Two 2009s from Gorman

Hello friends. I just confirmed an allocation of two wines from the never-easy-to-source Gorman lineup, and I see no reason to waste any time turning around an offering.

Gorman Winery is one of Washington’s rising stars. After working in the wine trade for more than 10 years (on the import and distribution side) Chris Gorman in 2002 launched his eponymous winery, with a focus on Red Mountain and a clear house style. That style is a hedonist’s dream: ultra-ripe fruit, heady levels of alcohol, and luxurious oak treatment.
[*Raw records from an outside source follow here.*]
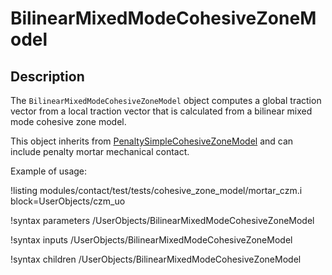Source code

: # BilinearMixedModeCohesiveZoneModel

## Description

The `BilinearMixedModeCohesiveZoneModel` object computes a global traction vector
from a local traction vector that is calculated from a bilinear mixed mode cohesive
zone model.

This object inherits from [PenaltySimpleCohesiveZoneModel](/PenaltySimpleCohesiveZoneModel.md)
and can include penalty mortar mechanical contact.

Example of usage:

!listing modules/contact/test/tests/cohesive_zone_model/mortar_czm.i block=UserObjects/czm_uo

!syntax parameters /UserObjects/BilinearMixedModeCohesiveZoneModel

!syntax inputs /UserObjects/BilinearMixedModeCohesiveZoneModel

!syntax children /UserObjects/BilinearMixedModeCohesiveZoneModel
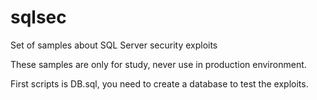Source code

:# sqlsec
Set of samples about SQL Server security exploits

These samples are only for study, never use in production environment.

First scripts is DB.sql, you need to create a database to test the exploits.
For me, these are wines best consumed at cellar temperature (60-65 degrees), and young; while some recommend holding these wines, I find the ripe fruit vibrancy irresistible in their youths, especially in a fleshy vintage like 2009.

Gorman’s wines bestow pleasure without apology, and critics have responded favorably; none more so than Harvey Steiman at Wine Spectator, who has championed Gorman’s wines from very early on in the winery’s evolution. While Harvey has not yet weighed in on the Bully (perhaps a good thing for our allocation size), he has already chimed in with a rapturous review of Evil Twin.

2009 Gorman Cabernet Sauvignon “Bully”

Gorman’s Red Mountain Cabernet Sauvignon presents a nose of deep, dark cherry fruit. It plays its aromatic cards close to the chest. It broods. The palate is big everything: big fruit married to big structure and big mineral. There is graphite, and woodsmoke, and massive black-tea tannins. This is burly, chewy Washington Cabernet. Pass the ribeye.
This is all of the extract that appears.